Ways to Avoid PMI Before Buying
Because PMI is tied directly to your loan-to-value ratio (LTV), avoiding it comes down to how you structure your loan before closing. By adjusting your down payment, choosing the right loan setup, or working with the right lender, you can often avoid PMI entirely— or shift how the cost is applied.
Here are some strategies to help you avoid PMI:
- Put down at least 20%: This is the most direct way to avoid PMI on a conventional loan.
- Use lender-paid mortgage insurance (LPMI): The lender pays the insurance cost, but you accept a higher interest rate. This can lower your monthly payment short-term but increases total interest over time.
- Explore piggyback loans (80/10/10): This structure uses two loans to reduce the primary mortgage LTV to 80%, eliminating PMI.
- Compare mortgage lenders: Different lenders offer different PMI rates and options, and shopping around can reduce or eliminate PMI costs.
Ways to Remove PMI After Buying
If you already have PMI, the focus shifts from avoiding it to removing it as soon as you become eligible. Because PMI is tied to your LTV, the key is increasing your equity in the home— either by paying down your loan balance, benefiting from price appreciation, or a combination of both.
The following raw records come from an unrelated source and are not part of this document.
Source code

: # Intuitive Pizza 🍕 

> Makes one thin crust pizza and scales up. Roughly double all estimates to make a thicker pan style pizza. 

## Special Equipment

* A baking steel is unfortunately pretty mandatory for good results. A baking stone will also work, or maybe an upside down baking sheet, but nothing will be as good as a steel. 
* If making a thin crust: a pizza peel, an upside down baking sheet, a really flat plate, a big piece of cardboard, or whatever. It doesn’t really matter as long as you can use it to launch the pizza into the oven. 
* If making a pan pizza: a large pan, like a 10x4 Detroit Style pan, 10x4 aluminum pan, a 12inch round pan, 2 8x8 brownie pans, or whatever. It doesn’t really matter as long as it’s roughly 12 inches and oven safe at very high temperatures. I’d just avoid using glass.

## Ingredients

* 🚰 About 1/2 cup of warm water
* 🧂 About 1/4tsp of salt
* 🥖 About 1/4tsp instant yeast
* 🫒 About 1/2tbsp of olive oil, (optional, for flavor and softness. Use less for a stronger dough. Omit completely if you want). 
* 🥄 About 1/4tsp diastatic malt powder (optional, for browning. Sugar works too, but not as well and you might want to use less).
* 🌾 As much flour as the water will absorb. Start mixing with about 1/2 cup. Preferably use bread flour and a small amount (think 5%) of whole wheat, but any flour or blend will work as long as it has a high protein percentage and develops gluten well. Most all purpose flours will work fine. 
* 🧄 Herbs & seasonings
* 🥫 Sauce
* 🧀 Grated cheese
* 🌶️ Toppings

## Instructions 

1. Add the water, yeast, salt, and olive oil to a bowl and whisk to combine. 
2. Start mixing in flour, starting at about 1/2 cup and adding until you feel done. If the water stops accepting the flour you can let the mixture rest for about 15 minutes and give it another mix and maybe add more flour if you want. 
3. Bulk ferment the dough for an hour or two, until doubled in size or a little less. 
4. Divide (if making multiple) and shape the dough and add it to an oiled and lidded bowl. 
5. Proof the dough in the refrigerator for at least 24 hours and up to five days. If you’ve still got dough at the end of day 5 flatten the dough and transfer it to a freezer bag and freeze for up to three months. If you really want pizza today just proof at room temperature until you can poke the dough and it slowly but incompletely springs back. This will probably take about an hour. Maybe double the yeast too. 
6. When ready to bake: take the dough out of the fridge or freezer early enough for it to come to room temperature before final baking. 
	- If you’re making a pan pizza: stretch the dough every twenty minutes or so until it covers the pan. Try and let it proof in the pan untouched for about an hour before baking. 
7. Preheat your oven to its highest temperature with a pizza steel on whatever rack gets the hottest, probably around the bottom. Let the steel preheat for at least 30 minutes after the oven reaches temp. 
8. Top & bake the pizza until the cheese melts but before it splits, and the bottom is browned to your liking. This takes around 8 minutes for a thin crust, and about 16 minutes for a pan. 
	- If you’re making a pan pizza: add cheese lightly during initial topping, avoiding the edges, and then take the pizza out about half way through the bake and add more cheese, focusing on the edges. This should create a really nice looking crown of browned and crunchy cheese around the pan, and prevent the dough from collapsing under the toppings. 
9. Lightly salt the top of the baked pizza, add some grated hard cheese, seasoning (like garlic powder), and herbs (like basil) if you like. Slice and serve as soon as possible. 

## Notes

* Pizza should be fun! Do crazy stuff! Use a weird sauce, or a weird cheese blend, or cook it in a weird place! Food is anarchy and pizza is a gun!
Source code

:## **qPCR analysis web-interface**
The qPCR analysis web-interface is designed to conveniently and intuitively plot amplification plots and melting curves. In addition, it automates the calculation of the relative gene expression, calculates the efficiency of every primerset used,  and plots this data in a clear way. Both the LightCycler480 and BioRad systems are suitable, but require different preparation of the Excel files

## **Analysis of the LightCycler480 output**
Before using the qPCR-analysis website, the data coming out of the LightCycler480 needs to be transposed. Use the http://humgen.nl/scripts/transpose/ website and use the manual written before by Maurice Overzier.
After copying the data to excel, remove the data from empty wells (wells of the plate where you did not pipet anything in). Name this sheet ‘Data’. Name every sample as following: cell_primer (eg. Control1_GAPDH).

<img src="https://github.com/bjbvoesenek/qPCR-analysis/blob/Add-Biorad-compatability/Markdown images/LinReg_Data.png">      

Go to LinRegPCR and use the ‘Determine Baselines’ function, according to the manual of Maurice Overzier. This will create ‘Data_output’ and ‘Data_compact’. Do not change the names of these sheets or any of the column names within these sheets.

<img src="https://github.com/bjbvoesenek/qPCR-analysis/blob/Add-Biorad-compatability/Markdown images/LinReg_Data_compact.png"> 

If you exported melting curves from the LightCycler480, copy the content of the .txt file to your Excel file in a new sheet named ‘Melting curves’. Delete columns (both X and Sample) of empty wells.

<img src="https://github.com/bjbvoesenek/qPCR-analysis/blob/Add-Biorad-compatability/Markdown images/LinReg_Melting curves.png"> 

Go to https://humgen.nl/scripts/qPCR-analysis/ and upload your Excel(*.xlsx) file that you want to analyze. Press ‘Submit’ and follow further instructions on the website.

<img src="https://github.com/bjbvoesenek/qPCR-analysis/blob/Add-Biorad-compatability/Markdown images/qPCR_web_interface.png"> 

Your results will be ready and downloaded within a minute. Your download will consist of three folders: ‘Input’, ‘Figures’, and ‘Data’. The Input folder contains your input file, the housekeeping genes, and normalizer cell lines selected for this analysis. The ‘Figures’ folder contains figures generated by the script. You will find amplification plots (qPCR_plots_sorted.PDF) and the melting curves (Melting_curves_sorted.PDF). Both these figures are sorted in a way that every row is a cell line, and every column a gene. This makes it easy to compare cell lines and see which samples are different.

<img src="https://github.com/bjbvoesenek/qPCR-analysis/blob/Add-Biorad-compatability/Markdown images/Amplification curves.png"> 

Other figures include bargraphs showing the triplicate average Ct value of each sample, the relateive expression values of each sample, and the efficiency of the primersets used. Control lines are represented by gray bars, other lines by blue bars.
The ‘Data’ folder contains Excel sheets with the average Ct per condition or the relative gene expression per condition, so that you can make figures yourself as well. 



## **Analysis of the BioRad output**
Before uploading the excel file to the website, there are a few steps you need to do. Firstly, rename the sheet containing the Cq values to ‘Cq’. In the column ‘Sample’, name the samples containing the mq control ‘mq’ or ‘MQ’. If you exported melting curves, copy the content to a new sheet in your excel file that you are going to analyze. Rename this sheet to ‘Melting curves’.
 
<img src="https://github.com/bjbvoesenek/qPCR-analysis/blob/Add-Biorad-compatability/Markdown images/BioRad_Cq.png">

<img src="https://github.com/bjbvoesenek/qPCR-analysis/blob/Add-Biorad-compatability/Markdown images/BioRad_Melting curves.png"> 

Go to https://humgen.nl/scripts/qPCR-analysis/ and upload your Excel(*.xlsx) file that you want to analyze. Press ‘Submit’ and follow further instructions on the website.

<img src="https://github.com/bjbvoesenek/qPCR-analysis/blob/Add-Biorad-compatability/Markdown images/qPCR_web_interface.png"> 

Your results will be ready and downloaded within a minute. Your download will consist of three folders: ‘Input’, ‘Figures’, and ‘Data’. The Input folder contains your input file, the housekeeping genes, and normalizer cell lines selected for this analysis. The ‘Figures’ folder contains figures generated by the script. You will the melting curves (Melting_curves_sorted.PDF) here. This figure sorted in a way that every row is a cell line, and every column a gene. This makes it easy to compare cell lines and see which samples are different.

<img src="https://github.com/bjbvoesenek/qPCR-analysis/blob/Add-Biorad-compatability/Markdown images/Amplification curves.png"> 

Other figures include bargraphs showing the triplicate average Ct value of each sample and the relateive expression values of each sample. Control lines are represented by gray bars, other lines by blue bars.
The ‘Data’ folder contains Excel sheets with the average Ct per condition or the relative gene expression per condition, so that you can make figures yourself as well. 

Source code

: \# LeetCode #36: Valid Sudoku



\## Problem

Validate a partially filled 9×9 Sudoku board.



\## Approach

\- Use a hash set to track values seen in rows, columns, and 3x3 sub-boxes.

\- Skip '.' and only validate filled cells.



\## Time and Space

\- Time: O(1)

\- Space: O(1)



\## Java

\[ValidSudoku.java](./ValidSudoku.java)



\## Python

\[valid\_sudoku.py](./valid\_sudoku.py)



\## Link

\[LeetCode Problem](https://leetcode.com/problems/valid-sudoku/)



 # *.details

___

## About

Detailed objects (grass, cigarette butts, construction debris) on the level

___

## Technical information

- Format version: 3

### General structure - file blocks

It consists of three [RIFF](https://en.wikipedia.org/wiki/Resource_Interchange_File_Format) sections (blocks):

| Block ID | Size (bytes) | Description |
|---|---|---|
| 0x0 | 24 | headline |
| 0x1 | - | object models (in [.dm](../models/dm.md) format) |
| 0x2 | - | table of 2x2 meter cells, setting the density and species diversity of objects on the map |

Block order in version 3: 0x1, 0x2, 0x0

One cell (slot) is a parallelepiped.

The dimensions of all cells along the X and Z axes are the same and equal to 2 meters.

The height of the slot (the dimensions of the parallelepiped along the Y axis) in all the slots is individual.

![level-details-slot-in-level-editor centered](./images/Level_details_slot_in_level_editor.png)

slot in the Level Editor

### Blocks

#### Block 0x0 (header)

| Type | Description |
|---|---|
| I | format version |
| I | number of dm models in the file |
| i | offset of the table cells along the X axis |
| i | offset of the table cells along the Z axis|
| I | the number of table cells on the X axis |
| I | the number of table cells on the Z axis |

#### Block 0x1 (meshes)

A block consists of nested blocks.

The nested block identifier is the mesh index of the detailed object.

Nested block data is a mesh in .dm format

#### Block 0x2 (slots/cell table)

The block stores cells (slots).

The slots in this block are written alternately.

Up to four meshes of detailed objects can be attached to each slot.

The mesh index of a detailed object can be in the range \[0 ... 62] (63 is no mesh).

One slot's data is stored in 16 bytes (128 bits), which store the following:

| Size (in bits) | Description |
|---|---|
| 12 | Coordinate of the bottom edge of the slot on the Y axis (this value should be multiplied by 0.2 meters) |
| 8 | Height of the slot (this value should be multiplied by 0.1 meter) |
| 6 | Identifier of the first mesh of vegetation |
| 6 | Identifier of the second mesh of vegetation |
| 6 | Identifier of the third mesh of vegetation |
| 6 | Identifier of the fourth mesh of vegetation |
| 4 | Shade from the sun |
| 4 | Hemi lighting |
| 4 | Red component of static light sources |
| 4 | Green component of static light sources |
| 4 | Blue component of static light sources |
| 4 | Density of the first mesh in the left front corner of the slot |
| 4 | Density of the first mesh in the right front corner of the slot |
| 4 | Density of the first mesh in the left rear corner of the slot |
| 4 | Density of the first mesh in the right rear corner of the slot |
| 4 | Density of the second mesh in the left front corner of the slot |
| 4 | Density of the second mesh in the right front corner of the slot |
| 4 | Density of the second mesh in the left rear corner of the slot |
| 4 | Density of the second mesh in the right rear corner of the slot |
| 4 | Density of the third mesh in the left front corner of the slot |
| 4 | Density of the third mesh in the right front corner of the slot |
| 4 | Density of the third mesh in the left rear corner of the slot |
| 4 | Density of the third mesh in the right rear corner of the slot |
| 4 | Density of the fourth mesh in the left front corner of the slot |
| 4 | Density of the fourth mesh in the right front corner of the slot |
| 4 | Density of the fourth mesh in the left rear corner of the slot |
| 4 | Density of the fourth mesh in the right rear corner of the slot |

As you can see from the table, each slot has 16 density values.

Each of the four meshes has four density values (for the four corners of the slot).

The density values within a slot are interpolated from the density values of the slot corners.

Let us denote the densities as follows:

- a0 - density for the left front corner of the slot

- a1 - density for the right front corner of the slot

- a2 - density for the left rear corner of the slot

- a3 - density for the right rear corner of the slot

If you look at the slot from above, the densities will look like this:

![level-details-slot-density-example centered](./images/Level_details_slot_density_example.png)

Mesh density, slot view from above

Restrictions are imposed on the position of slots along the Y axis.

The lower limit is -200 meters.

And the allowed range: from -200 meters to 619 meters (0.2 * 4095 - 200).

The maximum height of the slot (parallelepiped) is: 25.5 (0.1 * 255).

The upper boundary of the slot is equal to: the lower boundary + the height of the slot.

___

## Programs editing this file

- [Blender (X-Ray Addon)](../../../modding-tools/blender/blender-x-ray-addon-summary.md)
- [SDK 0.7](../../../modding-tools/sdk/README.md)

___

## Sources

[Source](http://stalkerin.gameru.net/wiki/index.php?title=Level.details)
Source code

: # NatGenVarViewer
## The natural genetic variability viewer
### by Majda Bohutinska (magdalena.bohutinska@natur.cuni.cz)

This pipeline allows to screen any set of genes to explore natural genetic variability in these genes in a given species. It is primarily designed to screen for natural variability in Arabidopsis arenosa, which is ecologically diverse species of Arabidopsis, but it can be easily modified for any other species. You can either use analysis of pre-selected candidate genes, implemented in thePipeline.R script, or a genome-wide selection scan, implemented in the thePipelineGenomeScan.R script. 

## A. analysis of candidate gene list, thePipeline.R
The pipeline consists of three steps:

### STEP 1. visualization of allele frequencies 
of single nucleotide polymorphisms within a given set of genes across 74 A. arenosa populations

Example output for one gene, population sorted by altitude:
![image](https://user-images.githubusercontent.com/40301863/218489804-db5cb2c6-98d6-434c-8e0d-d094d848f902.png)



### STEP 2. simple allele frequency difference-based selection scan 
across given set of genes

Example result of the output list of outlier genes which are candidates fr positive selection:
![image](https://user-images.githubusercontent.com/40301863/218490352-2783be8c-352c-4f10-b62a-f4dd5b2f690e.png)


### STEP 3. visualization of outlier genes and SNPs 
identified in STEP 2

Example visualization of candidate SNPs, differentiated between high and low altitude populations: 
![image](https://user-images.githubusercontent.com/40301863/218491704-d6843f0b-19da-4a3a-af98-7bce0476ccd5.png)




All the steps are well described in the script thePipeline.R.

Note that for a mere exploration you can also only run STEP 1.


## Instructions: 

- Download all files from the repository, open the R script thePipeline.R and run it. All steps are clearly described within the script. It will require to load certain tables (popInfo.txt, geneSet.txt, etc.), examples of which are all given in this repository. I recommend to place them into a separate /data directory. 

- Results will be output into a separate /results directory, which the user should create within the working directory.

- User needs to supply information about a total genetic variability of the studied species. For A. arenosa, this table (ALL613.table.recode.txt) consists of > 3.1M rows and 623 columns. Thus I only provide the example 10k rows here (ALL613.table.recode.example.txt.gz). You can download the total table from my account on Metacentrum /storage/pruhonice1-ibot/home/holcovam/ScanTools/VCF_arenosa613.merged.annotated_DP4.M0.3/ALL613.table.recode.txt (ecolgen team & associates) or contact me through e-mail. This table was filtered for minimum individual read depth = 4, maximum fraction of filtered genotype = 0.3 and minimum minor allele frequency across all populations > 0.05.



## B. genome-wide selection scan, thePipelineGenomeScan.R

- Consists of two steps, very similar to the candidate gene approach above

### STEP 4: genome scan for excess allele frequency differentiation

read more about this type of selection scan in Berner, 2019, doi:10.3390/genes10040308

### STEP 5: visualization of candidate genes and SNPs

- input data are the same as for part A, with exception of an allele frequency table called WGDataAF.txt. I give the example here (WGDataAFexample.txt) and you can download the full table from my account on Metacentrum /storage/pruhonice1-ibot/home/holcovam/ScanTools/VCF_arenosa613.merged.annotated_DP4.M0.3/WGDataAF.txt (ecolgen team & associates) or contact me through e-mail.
Here are the most common ways to remove PMI after buying:
- Reach 20% Equity: By law, lenders must remove PMI at 78% loan-to-value (LTV) automatically, and homeowners may request removal once they reach 80% LTV through payments or natural home appreciation.
- Request a New Home Appraisal: If home values in your area have increased, a new appraisal may prove you now have 20% equity. This is one of the fastest ways to remove PMI without refinancing.
- Refinance to a New Mortgage: If interest rates drop or your credit score improves, refinancing into a new conventional mortgage can eliminate PMI and lower your monthly payment.
Human Perspective | Avoid or Remove PMI 💬
PMI is frustrating to homebuyers because it raises the cost of owning a home without any direct benefit. But PMI also makes homeownership more accessible by allowing you to buy a home years earlier instead of waiting to save a full 20% down payment. The real key is understanding how PMI fits into your long-term plan.
Many homeowners discover they can remove PMI far sooner than they expected. For example, someone who bought during a period of rising home values may hit 20% equity after just 2 or 3 years, especially if they made small extra principal payments.
A quick appraisal request or mortgage refinance can remove PMI and lower your monthly mortgage payment by $100 or more.